Assigned task:
What you give back must match the records below exactly.

Data for this task:
■ ■ ■ ■ ■

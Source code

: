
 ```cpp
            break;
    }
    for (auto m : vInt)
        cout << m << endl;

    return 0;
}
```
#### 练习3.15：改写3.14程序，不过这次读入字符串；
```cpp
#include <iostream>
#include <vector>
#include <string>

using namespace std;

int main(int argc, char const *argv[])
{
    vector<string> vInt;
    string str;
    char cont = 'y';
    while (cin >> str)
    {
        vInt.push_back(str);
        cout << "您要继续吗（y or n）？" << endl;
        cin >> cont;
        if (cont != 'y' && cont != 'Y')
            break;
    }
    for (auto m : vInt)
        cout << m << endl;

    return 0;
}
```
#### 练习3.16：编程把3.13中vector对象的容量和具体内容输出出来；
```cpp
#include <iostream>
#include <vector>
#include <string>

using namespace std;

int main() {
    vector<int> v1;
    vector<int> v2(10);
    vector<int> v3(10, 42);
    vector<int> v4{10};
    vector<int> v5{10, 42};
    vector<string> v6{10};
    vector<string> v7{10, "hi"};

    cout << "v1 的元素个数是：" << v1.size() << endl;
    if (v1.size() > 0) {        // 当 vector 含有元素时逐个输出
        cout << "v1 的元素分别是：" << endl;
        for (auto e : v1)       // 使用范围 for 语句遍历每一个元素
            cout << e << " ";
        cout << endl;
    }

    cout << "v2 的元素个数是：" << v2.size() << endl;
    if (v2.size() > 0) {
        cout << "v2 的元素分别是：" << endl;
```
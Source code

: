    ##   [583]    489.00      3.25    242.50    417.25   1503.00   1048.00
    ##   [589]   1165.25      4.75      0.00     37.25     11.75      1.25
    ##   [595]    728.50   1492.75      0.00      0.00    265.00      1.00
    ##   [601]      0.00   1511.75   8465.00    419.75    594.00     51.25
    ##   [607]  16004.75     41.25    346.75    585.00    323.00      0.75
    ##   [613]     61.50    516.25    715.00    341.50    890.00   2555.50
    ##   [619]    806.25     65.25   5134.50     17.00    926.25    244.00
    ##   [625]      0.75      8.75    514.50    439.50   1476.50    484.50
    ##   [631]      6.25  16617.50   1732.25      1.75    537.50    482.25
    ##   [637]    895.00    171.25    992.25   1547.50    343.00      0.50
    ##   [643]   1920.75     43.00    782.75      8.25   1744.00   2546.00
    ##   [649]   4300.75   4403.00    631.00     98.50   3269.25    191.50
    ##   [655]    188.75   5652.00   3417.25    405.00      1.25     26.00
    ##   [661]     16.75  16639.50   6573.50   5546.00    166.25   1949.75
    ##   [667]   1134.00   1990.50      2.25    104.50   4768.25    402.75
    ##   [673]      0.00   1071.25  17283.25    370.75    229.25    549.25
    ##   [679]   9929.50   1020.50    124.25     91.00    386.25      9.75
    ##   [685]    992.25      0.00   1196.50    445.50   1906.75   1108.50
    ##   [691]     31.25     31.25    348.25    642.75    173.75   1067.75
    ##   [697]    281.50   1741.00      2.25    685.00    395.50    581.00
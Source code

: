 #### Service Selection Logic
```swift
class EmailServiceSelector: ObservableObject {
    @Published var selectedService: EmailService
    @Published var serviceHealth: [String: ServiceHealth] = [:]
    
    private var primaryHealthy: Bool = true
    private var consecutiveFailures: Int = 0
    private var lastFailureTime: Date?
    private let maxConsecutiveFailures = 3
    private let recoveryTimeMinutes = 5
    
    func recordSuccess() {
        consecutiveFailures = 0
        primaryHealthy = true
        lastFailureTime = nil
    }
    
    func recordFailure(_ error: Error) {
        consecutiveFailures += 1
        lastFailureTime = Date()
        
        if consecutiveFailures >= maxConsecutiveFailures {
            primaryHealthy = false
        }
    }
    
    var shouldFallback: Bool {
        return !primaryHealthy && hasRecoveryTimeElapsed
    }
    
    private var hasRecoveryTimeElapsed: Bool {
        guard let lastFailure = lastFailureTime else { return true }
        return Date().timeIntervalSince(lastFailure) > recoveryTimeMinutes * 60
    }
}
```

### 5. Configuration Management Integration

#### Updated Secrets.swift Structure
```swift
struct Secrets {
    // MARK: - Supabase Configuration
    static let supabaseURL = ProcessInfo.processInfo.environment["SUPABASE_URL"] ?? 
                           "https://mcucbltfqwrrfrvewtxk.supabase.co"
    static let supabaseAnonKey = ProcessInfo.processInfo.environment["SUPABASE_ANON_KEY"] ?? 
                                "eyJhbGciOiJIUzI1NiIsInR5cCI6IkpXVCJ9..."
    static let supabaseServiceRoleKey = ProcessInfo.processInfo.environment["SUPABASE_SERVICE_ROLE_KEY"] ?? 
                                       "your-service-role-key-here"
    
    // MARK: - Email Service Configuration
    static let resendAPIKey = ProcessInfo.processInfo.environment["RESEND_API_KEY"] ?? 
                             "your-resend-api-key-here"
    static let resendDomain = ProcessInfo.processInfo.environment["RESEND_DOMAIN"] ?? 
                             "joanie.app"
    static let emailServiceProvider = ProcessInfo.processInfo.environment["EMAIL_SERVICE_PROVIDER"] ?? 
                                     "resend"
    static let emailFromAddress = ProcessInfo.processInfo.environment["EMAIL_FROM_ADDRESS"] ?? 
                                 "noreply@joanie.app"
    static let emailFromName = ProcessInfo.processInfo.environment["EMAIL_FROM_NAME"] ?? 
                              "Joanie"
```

■ ■ ■ ■ ■

Solved problem:
Source code

:
 ```cpp
            break;
    }
    for (auto m : vInt)
        cout << m << endl;

    return 0;
}
```
#### 练习3.15：改写3.14程序，不过这次读入字符串；
```cpp
#include <iostream>
#include <vector>
#include <string>

using namespace std;

int main(int argc, char const *argv[])
{
    vector<string> vInt;
    string str;
    char cont = 'y';
    while (cin >> str)
    {
        vInt.push_back(str);
        cout << "您要继续吗（y or n）？" << endl;
        cin >> cont;
        if (cont != 'y' && cont != 'Y')
            break;
    }
    for (auto m : vInt)
        cout << m << endl;

    return 0;
}
```
#### 练习3.16：编程把3.13中vector对象的容量和具体内容输出出来；
```cpp
#include <iostream>
#include <vector>
#include <string>

using namespace std;

int main() {
    vector<int> v1;
    vector<int> v2(10);
    vector<int> v3(10, 42);
    vector<int> v4{10};
    vector<int> v5{10, 42};
    vector<string> v6{10};
    vector<string> v7{10, "hi"};

    cout << "v1 的元素个数是：" << v1.size() << endl;
    if (v1.size() > 0) {        // 当 vector 含有元素时逐个输出
        cout << "v1 的元素分别是：" << endl;
        for (auto e : v1)       // 使用范围 for 语句遍历每一个元素
            cout << e << " ";
        cout << endl;
    }

    cout << "v2 的元素个数是：" << v2.size() << endl;
    if (v2.size() > 0) {
        cout << "v2 的元素分别是：" << endl;
```
Source code

:    ##   [583]    489.00      3.25    242.50    417.25   1503.00   1048.00
    ##   [589]   1165.25      4.75      0.00     37.25     11.75      1.25
    ##   [595]    728.50   1492.75      0.00      0.00    265.00      1.00
    ##   [601]      0.00   1511.75   8465.00    419.75    594.00     51.25
    ##   [607]  16004.75     41.25    346.75    585.00    323.00      0.75
    ##   [613]     61.50    516.25    715.00    341.50    890.00   2555.50
    ##   [619]    806.25     65.25   5134.50     17.00    926.25    244.00
    ##   [625]      0.75      8.75    514.50    439.50   1476.50    484.50
    ##   [631]      6.25  16617.50   1732.25      1.75    537.50    482.25
    ##   [637]    895.00    171.25    992.25   1547.50    343.00      0.50
    ##   [643]   1920.75     43.00    782.75      8.25   1744.00   2546.00
    ##   [649]   4300.75   4403.00    631.00     98.50   3269.25    191.50
    ##   [655]    188.75   5652.00   3417.25    405.00      1.25     26.00
    ##   [661]     16.75  16639.50   6573.50   5546.00    166.25   1949.75
    ##   [667]   1134.00   1990.50      2.25    104.50   4768.25    402.75
    ##   [673]      0.00   1071.25  17283.25    370.75    229.25    549.25
    ##   [679]   9929.50   1020.50    124.25     91.00    386.25      9.75
    ##   [685]    992.25      0.00   1196.50    445.50   1906.75   1108.50
    ##   [691]     31.25     31.25    348.25    642.75    173.75   1067.75
    ##   [697]    281.50   1741.00      2.25    685.00    395.50    581.00
Source code

: #### Service Selection Logic
```swift
class EmailServiceSelector: ObservableObject {
    @Published var selectedService: EmailService
    @Published var serviceHealth: [String: ServiceHealth] = [:]
    
    private var primaryHealthy: Bool = true
    private var consecutiveFailures: Int = 0
    private var lastFailureTime: Date?
    private let maxConsecutiveFailures = 3
    private let recoveryTimeMinutes = 5
    
    func recordSuccess() {
        consecutiveFailures = 0
        primaryHealthy = true
        lastFailureTime = nil
    }
    
    func recordFailure(_ error: Error) {
        consecutiveFailures += 1
        lastFailureTime = Date()
        
        if consecutiveFailures >= maxConsecutiveFailures {
            primaryHealthy = false
        }
    }
    
    var shouldFallback: Bool {
        return !primaryHealthy && hasRecoveryTimeElapsed
    }
    
    private var hasRecoveryTimeElapsed: Bool {
        guard let lastFailure = lastFailureTime else { return true }
        return Date().timeIntervalSince(lastFailure) > recoveryTimeMinutes * 60
    }
}
```

### 5. Configuration Management Integration

#### Updated Secrets.swift Structure
```swift
struct Secrets {
    // MARK: - Supabase Configuration
    static let supabaseURL = ProcessInfo.processInfo.environment["SUPABASE_URL"] ?? 
                           "https://mcucbltfqwrrfrvewtxk.supabase.co"
    static let supabaseAnonKey = ProcessInfo.processInfo.environment["SUPABASE_ANON_KEY"] ?? 
                                "eyJhbGciOiJIUzI1NiIsInR5cCI6IkpXVCJ9..."
    static let supabaseServiceRoleKey = ProcessInfo.processInfo.environment["SUPABASE_SERVICE_ROLE_KEY"] ?? 
                                       "your-service-role-key-here"
    
    // MARK: - Email Service Configuration
    static let resendAPIKey = ProcessInfo.processInfo.environment["RESEND_API_KEY"] ?? 
                             "your-resend-api-key-here"
    static let resendDomain = ProcessInfo.processInfo.environment["RESEND_DOMAIN"] ?? 
                             "joanie.app"
    static let emailServiceProvider = ProcessInfo.processInfo.environment["EMAIL_SERVICE_PROVIDER"] ?? 
                                     "resend"
    static let emailFromAddress = ProcessInfo.processInfo.environment["EMAIL_FROM_ADDRESS"] ?? 
                                 "noreply@joanie.app"
    static let emailFromName = ProcessInfo.processInfo.environment["EMAIL_FROM_NAME"] ?? 
                              "Joanie"
```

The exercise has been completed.